Data for processing:
■ ■ ■

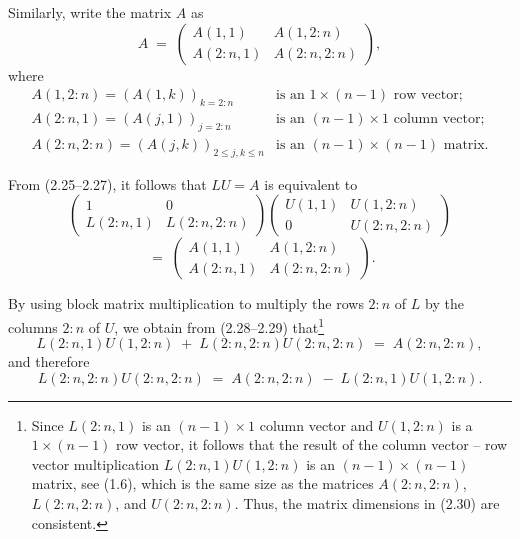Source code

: Similarly, write the matrix $A$ as
\begin{equation}
A \;=\; \begin{pmatrix} A(1,1) & A(1,2:n) \\ A(2:n,1) & A(2:n,2:n)\end{pmatrix},
\end{equation}
where
\[
\begin{array}{ll}
A(1,2:n) = (A(1,k))_{k=2:n} & \text{is an } 1\times(n-1) \text{ row vector;}\\
A(2:n,1) = (A(j,1))_{j=2:n} & \text{is an } (n-1)\times 1 \text{ column vector;}\\
A(2:n,2:n) = (A(j,k))_{2\le j,k\le n} & \text{is an } (n-1)\times(n-1) \text{ matrix.}
\end{array}
\]

From (2.25--2.27), it follows that $LU=A$ is equivalent to
\begin{equation}
\begin{pmatrix} 1 & 0 \\ L(2:n,1) & L(2:n,2:n)\end{pmatrix}
\begin{pmatrix} U(1,1) & U(1,2:n) \\ 0 & U(2:n,2:n)\end{pmatrix}
\end{equation}
\begin{equation}
\;=\; \begin{pmatrix} A(1,1) & A(1,2:n) \\ A(2:n,1) & A(2:n,2:n)\end{pmatrix}.
\end{equation}

By using block matrix multiplication to multiply the rows $2:n$ of $L$
by the columns $2:n$ of $U$, we obtain from (2.28--2.29)
that\footnote{Since $L(2:n,1)$ is an $(n-1)\times 1$ column vector and
$U(1,2:n)$ is a $1\times(n-1)$ row vector, it follows that the result of
the column vector -- row vector multiplication $L(2:n,1)U(1,2:n)$ is an
$(n-1)\times(n-1)$ matrix, see (1.6), which is the same size as the
matrices $A(2:n,2:n)$, $L(2:n,2:n)$, and $U(2:n,2:n)$. Thus, the matrix
dimensions in (2.30) are consistent.}
\begin{equation}
L(2:n,1)U(1,2:n) \;+\; L(2:n,2:n)U(2:n,2:n) \;=\; A(2:n,2:n),
\end{equation}
and therefore
\begin{equation}
L(2:n,2:n)U(2:n,2:n) \;=\; A(2:n,2:n) \;-\; L(2:n,1)U(1,2:n).
\end{equation}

■ ■ ■

Repeat the records in full and exactly, leaving every picture out.

Source code

: Similarly, write the matrix $A$ as
\begin{equation}
A \;=\; \begin{pmatrix} A(1,1) & A(1,2:n) \\ A(2:n,1) & A(2:n,2:n)\end{pmatrix},
\end{equation}
where
\[
\begin{array}{ll}
A(1,2:n) = (A(1,k))_{k=2:n} & \text{is an } 1\times(n-1) \text{ row vector;}\\
A(2:n,1) = (A(j,1))_{j=2:n} & \text{is an } (n-1)\times 1 \text{ column vector;}\\
A(2:n,2:n) = (A(j,k))_{2\le j,k\le n} & \text{is an } (n-1)\times(n-1) \text{ matrix.}
\end{array}
\]

From (2.25--2.27), it follows that $LU=A$ is equivalent to
\begin{equation}
\begin{pmatrix} 1 & 0 \\ L(2:n,1) & L(2:n,2:n)\end{pmatrix}
\begin{pmatrix} U(1,1) & U(1,2:n) \\ 0 & U(2:n,2:n)\end{pmatrix}
\end{equation}
\begin{equation}
\;=\; \begin{pmatrix} A(1,1) & A(1,2:n) \\ A(2:n,1) & A(2:n,2:n)\end{pmatrix}.
\end{equation}

By using block matrix multiplication to multiply the rows $2:n$ of $L$
by the columns $2:n$ of $U$, we obtain from (2.28--2.29)
that\footnote{Since $L(2:n,1)$ is an $(n-1)\times 1$ column vector and
$U(1,2:n)$ is a $1\times(n-1)$ row vector, it follows that the result of
the column vector -- row vector multiplication $L(2:n,1)U(1,2:n)$ is an
$(n-1)\times(n-1)$ matrix, see (1.6), which is the same size as the
matrices $A(2:n,2:n)$, $L(2:n,2:n)$, and $U(2:n,2:n)$. Thus, the matrix
dimensions in (2.30) are consistent.}
\begin{equation}
L(2:n,1)U(1,2:n) \;+\; L(2:n,2:n)U(2:n,2:n) \;=\; A(2:n,2:n),
\end{equation}
and therefore
\begin{equation}
L(2:n,2:n)U(2:n,2:n) \;=\; A(2:n,2:n) \;-\; L(2:n,1)U(1,2:n).
\end{equation}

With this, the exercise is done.